TASK DESCRIPTION =
Beginning with the line that mentions "[All Examples in", reproduce every line through the last line of the entries, exactly, and only those.

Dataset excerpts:
[Start of section]

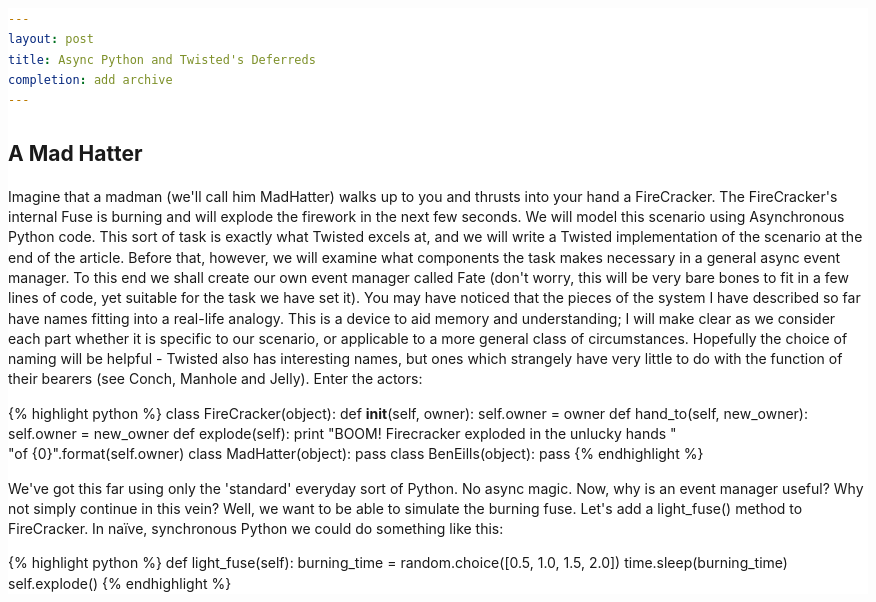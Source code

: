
 ```yaml
---
layout: post
title: Async Python and Twisted's Deferreds
completion: add archive
---
```


## A Mad Hatter

Imagine that a madman (we'll call him MadHatter) walks up to you and
thrusts into your hand a FireCracker.  The FireCracker's internal Fuse is
burning and will explode the firework in the next few seconds.
We will model this scenario using Asynchronous Python code.  This sort  of
task is exactly what Twisted excels at, and we will write a Twisted
implementation of the scenario at the end of the article.  Before that,
however, we will examine what components the task makes necessary in a
general async event manager.  To this end we shall create our own event
manager called Fate (don't worry, this will be very bare bones to fit in a
few lines of code, yet suitable for the task we have set it).  You may have
noticed that the pieces of the system I have described so far have names
fitting into a real-life analogy.  This is a device to aid memory and
understanding; I will make clear as we consider each part whether it is
specific to our scenario, or applicable to a more general class of
circumstances.  Hopefully the choice of naming will be helpful - Twisted
also has interesting names, but ones which strangely have very little to do
with the function of their bearers (see Conch, Manhole and Jelly). 
Enter the actors:

{% highlight python %}
    class FireCracker(object):
        def __init__(self, owner):
            self.owner = owner
        def hand_to(self, new_owner):
            self.owner = new_owner
        def explode(self):
            print "BOOM! Firecracker exploded in the unlucky hands " \
                "of {0}".format(self.owner)
    class MadHatter(object):
        pass
    class BenEills(object):
        pass
{% endhighlight %}

We've got this far using only the 'standard' everyday sort of Python.  No
async magic.
Now, why is an event manager useful?  Why not simply continue in this vein?
Well, we want to be able to simulate the burning fuse.  Let's add a
light_fuse() method to FireCracker.  In naïve, synchronous Python we could
do something like this:

{% highlight python %}
    def light_fuse(self):
        burning_time = random.choice([0.5, 1.0, 1.5, 2.0])
        time.sleep(burning_time)
        self.explode()
{% endhighlight %}


  [Twisted Docs]: http://twistedmatrix.com/documents/current/core/howto/defer.html#auto1
  [All Examples in a Compressed Archive]: http://www.beneills.com/tutorials/deferreds/examples.tar.gz
[Official Twisted Deferred Guide]: http://twistedmatrix.com/documents/current/core/howto/defer.html
[Deferred Object API Reference]: http://twistedmatrix.com/documents/12.2.0/api/twisted.internet.defer.Deferred.html
[GitHub Repository with Development Version of this Tutorial]: https://github.com/beneills/deferreds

[End of section]

RESULT OF THIS EXERCISE =
  [All Examples in a Compressed Archive]: http://www.beneills.com/tutorials/deferreds/examples.tar.gz
[Official Twisted Deferred Guide]: http://twistedmatrix.com/documents/current/core/howto/defer.html
[Deferred Object API Reference]: http://twistedmatrix.com/documents/12.2.0/api/twisted.internet.defer.Deferred.html
[GitHub Repository with Development Version of this Tutorial]: https://github.com/beneills/deferreds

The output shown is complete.